A function $f: \mathbb{R^n} \to \mathbb{R^m}$ is differentiable at $a$ if there exists a linear map $ \lambda: \mathbb{R^n} \to \mathbb{R^m}$ such that
$$\lim_{h \to 0} \frac{\|f(a+h) - f(a) - \lambda(h)\|}{\|h\|} = 0$$
So clearly, if $f$ is differentiable at $a$ then $\lim_{h \to 0} f(a+h) - f(a) - \lambda(h) = 0$, but where do you proceed from here?
More explicitly:
The limit shows that for any $\epsilon>0$, there exists a $\delta>0$ so that if $\|h\| < \delta$, then $\|f(a+h) - f(a) - \lambda(h)\| \leq \epsilon \|h\|$. $\lambda$ is continuous, hence bounded, so we have $\|\lambda(h)\| \leq K \|h\|$, for some $K$.

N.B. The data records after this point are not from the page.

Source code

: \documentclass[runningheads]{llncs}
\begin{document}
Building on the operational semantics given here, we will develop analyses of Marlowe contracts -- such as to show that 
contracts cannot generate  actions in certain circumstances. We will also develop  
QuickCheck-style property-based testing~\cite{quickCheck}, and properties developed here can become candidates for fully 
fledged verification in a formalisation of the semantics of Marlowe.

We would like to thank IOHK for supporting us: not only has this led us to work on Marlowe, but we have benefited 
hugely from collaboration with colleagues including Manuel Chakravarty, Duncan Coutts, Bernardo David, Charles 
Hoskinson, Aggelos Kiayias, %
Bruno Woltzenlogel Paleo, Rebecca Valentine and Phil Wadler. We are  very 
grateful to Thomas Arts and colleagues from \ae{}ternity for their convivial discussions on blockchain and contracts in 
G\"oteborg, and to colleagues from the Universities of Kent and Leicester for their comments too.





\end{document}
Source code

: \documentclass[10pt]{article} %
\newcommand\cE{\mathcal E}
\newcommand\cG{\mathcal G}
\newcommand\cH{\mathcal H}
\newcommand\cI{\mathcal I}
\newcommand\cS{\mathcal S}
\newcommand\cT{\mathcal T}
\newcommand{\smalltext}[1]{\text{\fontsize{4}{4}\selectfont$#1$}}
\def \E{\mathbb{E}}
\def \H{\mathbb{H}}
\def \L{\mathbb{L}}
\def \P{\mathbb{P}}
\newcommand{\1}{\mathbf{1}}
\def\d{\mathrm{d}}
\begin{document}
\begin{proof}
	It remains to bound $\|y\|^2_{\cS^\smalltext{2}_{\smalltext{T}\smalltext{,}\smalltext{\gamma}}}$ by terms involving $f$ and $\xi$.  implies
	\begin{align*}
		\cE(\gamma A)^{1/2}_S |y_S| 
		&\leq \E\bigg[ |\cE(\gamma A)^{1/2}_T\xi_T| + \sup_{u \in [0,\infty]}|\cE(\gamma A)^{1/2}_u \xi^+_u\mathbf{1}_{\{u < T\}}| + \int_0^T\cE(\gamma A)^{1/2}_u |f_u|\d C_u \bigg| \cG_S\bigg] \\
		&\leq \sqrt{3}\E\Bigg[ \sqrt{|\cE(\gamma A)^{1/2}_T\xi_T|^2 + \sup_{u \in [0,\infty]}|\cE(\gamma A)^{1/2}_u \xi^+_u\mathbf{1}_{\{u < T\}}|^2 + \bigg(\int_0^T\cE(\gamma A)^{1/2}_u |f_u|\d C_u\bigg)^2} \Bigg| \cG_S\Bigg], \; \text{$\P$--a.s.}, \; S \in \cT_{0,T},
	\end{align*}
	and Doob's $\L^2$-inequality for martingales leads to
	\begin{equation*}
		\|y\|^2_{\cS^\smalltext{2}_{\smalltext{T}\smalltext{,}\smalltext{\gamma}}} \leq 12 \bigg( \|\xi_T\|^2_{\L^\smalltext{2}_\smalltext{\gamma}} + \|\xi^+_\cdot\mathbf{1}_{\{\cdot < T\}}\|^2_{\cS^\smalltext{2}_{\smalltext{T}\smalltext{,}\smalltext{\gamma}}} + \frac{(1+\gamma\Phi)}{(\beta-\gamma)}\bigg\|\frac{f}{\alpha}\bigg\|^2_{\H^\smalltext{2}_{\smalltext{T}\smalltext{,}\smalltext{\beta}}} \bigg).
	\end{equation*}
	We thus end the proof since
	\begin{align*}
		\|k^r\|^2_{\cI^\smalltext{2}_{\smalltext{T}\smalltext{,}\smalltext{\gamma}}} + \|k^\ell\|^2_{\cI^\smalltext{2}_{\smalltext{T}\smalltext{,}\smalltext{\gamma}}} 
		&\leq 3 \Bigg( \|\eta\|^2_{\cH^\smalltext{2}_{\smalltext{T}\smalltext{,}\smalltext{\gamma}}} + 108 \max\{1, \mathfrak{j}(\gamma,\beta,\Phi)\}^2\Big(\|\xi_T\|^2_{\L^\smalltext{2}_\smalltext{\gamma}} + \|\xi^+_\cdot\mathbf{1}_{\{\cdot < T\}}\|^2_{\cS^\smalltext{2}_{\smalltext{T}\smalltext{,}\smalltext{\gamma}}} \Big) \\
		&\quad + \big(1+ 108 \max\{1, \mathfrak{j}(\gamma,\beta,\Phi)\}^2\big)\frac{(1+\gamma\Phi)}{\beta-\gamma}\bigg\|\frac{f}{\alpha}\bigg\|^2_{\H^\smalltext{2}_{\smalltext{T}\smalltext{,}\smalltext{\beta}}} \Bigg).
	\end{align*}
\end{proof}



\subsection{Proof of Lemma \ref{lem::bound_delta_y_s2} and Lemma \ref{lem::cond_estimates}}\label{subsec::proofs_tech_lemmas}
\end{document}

Then we have $\|f(a+h) - f(a)\| \leq \|f(a+h) - f(a) - \lambda(h)\| + \|\lambda(h)\|\leq (\epsilon + K ) \|h\|$.
Now let $\eta >0$, then if $\|h\| < \min(\delta, \frac{\eta}{\epsilon+K})$, we have $\|f(a+h) - f(a)\| < \eta$, which shows that $f$ is continuous at $a$.
Note that $\lambda$ is linear, so $\lim\limits_{h\to 0} \lambda(h)=0$. Thus $\lim\limits_{h\to 0} f(a+h)-f(a)=0$, which is equivalent to $\lim\limits_{x\to a}f(x)=f(a)$, one of the definitions of continuity (of course all the definitions are equivalent).
Since $\lambda(h)$ is a linear mapping from $\mathbb{R}^n$ to $\mathbb{R}^m$, it is continuous and $\lambda(0)=0$. Hence $\displaystyle \lim_{h\rightarrow 0}\lambda(h)=\lambda(0)=0$.